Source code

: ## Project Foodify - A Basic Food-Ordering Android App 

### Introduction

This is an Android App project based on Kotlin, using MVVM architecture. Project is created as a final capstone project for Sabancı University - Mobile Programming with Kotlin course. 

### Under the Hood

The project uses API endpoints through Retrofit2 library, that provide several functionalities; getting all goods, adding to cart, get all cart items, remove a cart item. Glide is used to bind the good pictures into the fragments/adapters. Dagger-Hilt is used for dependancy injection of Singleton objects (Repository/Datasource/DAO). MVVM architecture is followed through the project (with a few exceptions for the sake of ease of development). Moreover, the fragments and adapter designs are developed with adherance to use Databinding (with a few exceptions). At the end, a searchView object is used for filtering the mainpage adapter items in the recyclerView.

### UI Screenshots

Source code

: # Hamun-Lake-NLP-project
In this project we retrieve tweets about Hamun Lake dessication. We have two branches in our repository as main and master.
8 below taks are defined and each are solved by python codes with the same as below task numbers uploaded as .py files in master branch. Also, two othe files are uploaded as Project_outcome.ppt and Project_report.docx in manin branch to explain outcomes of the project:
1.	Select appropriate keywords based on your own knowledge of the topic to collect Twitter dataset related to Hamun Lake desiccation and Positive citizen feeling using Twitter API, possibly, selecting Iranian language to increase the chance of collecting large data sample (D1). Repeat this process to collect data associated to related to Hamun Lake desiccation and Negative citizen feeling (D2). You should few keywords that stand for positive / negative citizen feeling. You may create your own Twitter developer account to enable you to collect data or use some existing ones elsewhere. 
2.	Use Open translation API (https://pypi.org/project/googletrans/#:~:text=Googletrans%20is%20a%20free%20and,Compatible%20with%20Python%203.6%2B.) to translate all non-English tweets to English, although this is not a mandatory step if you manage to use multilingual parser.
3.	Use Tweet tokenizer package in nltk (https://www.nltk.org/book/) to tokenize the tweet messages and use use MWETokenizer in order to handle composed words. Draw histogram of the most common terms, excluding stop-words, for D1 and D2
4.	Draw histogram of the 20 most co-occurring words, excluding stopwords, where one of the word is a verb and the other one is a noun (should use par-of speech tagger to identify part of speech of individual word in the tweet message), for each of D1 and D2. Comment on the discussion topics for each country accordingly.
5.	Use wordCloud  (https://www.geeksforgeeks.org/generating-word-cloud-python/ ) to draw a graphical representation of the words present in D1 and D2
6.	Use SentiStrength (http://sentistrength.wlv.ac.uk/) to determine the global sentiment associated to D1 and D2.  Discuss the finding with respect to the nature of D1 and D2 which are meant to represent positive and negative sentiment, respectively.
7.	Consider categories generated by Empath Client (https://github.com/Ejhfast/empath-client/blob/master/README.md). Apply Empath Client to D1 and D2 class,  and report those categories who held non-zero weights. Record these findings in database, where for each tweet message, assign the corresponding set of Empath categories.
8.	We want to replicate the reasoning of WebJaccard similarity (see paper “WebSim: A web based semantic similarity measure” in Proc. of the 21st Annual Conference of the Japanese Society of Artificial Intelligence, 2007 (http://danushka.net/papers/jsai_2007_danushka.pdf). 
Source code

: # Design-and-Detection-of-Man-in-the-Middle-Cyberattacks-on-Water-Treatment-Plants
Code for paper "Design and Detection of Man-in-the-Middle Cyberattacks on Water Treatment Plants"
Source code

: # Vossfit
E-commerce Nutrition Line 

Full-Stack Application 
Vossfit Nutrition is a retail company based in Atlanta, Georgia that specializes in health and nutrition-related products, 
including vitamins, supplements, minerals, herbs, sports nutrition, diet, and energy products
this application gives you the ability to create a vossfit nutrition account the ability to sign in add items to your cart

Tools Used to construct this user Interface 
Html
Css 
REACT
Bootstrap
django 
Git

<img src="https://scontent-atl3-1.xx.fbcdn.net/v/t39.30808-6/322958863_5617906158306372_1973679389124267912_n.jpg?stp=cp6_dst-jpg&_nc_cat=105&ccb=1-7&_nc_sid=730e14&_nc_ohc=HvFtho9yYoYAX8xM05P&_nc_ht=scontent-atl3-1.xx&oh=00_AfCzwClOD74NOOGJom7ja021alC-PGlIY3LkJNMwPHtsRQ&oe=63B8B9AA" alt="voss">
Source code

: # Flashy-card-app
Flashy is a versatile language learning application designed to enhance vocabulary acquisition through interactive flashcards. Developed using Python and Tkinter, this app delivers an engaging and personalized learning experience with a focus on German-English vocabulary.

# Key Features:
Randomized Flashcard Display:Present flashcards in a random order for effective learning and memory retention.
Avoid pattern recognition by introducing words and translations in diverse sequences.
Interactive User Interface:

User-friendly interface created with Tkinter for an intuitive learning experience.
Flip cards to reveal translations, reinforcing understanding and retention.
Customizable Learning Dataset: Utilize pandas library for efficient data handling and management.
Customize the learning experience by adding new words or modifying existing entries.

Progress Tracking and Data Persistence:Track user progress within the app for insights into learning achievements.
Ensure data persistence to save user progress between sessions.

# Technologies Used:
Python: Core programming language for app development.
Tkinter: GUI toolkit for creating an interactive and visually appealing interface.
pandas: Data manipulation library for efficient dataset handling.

• [HOW TO COMPLETE THIS TASK] Take each line above that holds the string "Middle" and copy it.

• [RESULT FOR THIS TASK]
: # Design-and-Detection-of-Man-in-the-Middle-Cyberattacks-on-Water-Treatment-Plants
Code for paper "Design and Detection of Man-in-the-Middle Cyberattacks on Water Treatment Plants"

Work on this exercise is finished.